AMSTERDAM CENTRE FOR POLITICAL THOUGHT



Vrije Universiteit Amsterdam



Lecture Dr Elizabeth Cohen (Syracuse)

Elizabeth Cohen (Syracuse)

“The Political Value of Time: Citizenship, Duration and Democratic Justice”

Date & time: Wednesday 12 December 2018, 13.00-15.00 hrs.
Location: Roeterseilandcomplex, room B2.01, Amsterdam
Entrance is free, registration not required.

Abstract: Waiting periods and deadlines are so ubiquitous that we often take them for granted. Yet they form a critical part of any democratic architecture. When a precise moment or amount of time is given political importance, we ought to understand why this is so. This lecture explores the idea of time within democratic theory and practice. With a special focus on immigration, we will discuss how political procedures use quantities of time to confer and deny citizenship rights. Using specific dates and deadlines, states carve boundaries around a citizenry. As time is assigned a form of political value it comes to be used to transact over rights. We will draw from these observations a normative analysis of the ways in which the devaluation of some people’s political time constitutes a widely overlooked form of injustice.

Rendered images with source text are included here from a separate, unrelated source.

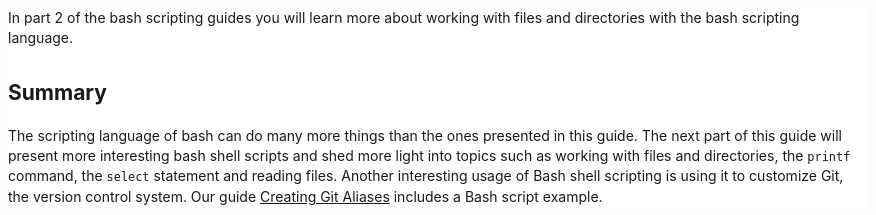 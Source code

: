 In part 2 of the bash scripting guides you will learn more about working with files and
directories with the bash scripting language.

## Summary

The scripting language of bash can do many more things than the ones presented in
this guide. The next part of this guide will present more interesting bash shell
scripts and shed more light into topics such as working with files and directories,
the `printf` command, the `select` statement and reading files. Another interesting usage of Bash shell scripting is using it to customize Git, the version control system. Our guide [Creating Git Aliases](/docs/guides/creating-git-aliases/) includes a Bash script example.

Elizabeth F. Cohen is Associate Professor of Political Science at the Maxwell School of Citizenship and Public Affairs at Syracuse University. She is the author of Semi-Citizenship in Democratic Politics (Cambridge University Press, 2009), The Political Value of Time (Cambridge University Press, 2018), Citizenship (Polity Press, 2019) and a forthcoming book on immigration enforcement in the US. Her scholarship has also been featured in Citizenship Studies, Perspectives on Politics, and Ethics and International Affairs. In addition, she publishes op-eds in newspapers such as The Washington Post and Politico.

This event is sponsored by ACPT, ACES, and the Challenges research group of the UvA.